◆ Work instructions
Look through the records below and collect all lines that hold the string "jsontest".

◆ Data for review

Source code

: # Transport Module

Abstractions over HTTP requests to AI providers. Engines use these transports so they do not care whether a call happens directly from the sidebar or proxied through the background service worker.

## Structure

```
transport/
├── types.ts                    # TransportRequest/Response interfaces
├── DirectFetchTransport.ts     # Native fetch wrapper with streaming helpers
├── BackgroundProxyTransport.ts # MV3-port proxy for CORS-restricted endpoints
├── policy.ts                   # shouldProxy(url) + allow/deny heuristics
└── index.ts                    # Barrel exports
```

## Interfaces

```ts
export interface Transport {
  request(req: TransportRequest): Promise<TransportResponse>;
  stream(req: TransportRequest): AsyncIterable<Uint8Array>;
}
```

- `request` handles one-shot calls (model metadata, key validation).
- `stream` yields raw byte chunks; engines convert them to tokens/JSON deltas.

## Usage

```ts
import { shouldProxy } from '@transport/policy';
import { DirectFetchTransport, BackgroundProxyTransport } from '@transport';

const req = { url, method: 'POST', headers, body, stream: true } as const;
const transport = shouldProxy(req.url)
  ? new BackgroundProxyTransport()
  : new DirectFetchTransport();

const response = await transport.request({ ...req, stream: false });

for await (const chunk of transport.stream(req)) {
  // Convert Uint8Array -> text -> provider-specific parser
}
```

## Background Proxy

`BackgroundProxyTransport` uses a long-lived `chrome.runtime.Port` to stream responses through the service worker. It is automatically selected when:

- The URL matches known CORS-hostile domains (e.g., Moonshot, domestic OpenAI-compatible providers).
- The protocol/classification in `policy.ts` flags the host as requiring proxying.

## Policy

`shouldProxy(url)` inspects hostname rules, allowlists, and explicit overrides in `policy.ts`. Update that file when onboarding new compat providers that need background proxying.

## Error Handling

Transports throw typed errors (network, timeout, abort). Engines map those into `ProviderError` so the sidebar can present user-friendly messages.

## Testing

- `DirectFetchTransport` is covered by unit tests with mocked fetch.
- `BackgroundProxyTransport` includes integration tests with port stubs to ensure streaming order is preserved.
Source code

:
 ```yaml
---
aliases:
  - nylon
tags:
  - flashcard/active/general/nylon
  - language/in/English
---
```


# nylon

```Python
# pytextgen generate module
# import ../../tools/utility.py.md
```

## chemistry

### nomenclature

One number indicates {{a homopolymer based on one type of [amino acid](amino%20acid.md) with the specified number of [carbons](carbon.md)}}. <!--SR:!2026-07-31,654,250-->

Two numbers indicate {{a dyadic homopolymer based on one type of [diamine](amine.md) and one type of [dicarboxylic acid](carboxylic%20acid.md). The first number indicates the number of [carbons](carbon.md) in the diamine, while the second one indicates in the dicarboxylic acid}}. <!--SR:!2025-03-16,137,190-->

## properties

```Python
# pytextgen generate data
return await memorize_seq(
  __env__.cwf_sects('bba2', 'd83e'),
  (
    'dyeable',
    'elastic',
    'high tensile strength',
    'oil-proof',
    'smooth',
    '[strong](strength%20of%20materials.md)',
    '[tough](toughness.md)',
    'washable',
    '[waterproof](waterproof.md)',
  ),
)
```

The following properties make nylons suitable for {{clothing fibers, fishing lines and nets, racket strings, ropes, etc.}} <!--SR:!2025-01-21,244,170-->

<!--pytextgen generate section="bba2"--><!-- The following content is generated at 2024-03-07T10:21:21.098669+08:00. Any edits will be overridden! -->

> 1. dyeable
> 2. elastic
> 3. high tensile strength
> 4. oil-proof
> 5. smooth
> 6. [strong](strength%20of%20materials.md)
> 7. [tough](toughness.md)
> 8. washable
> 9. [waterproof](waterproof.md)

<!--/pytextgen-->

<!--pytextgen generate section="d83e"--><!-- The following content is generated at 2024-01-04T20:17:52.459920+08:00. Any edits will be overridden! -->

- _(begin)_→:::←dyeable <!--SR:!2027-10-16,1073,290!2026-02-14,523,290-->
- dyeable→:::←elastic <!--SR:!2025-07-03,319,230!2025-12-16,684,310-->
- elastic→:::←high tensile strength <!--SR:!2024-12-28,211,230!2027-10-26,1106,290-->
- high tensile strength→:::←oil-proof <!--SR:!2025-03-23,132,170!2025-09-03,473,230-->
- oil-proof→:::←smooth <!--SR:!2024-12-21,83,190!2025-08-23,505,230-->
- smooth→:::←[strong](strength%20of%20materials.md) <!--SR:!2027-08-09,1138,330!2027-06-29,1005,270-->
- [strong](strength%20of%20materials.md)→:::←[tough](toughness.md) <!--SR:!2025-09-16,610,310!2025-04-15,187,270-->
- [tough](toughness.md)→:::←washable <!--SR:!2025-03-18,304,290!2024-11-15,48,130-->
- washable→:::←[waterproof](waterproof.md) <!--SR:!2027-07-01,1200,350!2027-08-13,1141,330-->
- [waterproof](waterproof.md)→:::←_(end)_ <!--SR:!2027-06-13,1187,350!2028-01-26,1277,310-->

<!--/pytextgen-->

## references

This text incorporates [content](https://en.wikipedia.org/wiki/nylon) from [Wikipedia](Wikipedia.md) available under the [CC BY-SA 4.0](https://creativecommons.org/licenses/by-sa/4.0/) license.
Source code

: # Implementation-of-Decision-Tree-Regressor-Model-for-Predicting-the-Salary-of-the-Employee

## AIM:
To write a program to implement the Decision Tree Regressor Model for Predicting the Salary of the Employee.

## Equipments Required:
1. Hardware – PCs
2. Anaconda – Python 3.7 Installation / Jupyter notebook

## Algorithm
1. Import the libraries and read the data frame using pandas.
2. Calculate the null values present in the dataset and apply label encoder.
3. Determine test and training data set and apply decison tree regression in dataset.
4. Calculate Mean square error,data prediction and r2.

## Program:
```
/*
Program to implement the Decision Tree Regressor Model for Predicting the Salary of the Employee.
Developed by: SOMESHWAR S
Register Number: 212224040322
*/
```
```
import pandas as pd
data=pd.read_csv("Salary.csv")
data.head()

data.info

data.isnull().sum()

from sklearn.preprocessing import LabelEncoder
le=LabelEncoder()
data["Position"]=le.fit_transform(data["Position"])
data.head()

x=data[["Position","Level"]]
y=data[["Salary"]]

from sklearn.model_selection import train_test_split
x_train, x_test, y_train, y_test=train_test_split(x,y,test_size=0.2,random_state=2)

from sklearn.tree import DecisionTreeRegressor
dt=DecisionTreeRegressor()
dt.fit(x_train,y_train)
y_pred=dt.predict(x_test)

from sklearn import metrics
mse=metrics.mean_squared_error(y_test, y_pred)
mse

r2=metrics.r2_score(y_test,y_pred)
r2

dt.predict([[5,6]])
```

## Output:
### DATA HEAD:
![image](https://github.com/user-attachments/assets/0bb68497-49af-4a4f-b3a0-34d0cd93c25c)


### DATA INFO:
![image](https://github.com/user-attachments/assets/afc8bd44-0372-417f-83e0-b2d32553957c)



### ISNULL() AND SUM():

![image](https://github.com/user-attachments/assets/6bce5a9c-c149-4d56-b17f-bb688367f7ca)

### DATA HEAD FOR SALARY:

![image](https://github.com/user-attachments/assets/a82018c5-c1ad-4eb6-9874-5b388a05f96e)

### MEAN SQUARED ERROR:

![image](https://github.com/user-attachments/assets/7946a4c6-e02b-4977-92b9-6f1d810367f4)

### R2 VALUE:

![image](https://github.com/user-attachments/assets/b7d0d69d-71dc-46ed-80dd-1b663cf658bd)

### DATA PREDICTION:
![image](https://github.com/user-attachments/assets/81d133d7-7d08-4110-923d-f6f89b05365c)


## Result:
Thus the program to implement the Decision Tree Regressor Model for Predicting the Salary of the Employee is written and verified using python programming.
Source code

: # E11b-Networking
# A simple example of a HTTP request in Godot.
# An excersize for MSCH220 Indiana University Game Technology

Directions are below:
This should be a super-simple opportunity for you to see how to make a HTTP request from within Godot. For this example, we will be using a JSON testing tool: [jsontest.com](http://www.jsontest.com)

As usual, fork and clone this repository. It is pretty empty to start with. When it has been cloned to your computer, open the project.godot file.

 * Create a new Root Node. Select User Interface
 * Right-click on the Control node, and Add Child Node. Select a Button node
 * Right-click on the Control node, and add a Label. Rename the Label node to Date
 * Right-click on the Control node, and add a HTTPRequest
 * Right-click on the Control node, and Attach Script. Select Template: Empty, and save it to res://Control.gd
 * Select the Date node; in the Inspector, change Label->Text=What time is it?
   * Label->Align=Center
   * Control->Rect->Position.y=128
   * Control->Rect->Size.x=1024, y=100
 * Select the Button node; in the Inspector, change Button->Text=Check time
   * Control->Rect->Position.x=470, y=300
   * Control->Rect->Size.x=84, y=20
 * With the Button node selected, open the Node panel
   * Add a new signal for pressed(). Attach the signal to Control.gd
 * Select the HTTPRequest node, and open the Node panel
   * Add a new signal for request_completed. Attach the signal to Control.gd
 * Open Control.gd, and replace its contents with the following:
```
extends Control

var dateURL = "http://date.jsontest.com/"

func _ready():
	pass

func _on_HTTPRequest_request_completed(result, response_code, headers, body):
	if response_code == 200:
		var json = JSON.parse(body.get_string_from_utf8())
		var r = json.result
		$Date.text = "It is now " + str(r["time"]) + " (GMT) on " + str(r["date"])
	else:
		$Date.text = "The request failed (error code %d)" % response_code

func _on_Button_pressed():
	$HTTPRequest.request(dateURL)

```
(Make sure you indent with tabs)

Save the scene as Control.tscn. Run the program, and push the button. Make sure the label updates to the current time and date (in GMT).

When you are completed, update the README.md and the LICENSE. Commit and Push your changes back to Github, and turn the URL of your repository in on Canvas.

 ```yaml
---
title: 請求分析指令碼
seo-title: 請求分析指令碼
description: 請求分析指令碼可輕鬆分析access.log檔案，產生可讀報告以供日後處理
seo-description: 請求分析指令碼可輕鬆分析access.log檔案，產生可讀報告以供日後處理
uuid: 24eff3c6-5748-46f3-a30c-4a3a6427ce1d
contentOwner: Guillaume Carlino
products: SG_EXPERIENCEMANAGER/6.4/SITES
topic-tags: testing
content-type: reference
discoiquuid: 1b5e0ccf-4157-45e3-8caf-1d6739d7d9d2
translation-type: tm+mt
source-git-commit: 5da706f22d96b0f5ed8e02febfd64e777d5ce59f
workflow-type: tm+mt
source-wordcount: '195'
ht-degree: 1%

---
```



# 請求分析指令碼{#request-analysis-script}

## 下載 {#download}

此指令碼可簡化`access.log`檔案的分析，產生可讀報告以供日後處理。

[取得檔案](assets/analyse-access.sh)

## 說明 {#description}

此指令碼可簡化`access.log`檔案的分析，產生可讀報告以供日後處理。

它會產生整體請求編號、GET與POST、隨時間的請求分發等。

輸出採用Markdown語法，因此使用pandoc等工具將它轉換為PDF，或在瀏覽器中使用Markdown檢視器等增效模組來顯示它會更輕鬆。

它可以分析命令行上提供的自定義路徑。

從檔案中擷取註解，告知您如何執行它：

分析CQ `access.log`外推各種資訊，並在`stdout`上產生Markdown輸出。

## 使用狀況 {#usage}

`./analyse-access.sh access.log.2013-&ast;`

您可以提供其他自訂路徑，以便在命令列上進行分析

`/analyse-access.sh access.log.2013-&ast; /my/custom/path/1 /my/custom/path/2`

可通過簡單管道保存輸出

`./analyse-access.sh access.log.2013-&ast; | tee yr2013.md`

◆ Reply to the exercise
This should be a super-simple opportunity for you to see how to make a HTTP request from within Godot. For this example, we will be using a JSON testing tool: [jsontest.com](http://www.jsontest.com)
var dateURL = "http://date.jsontest.com/"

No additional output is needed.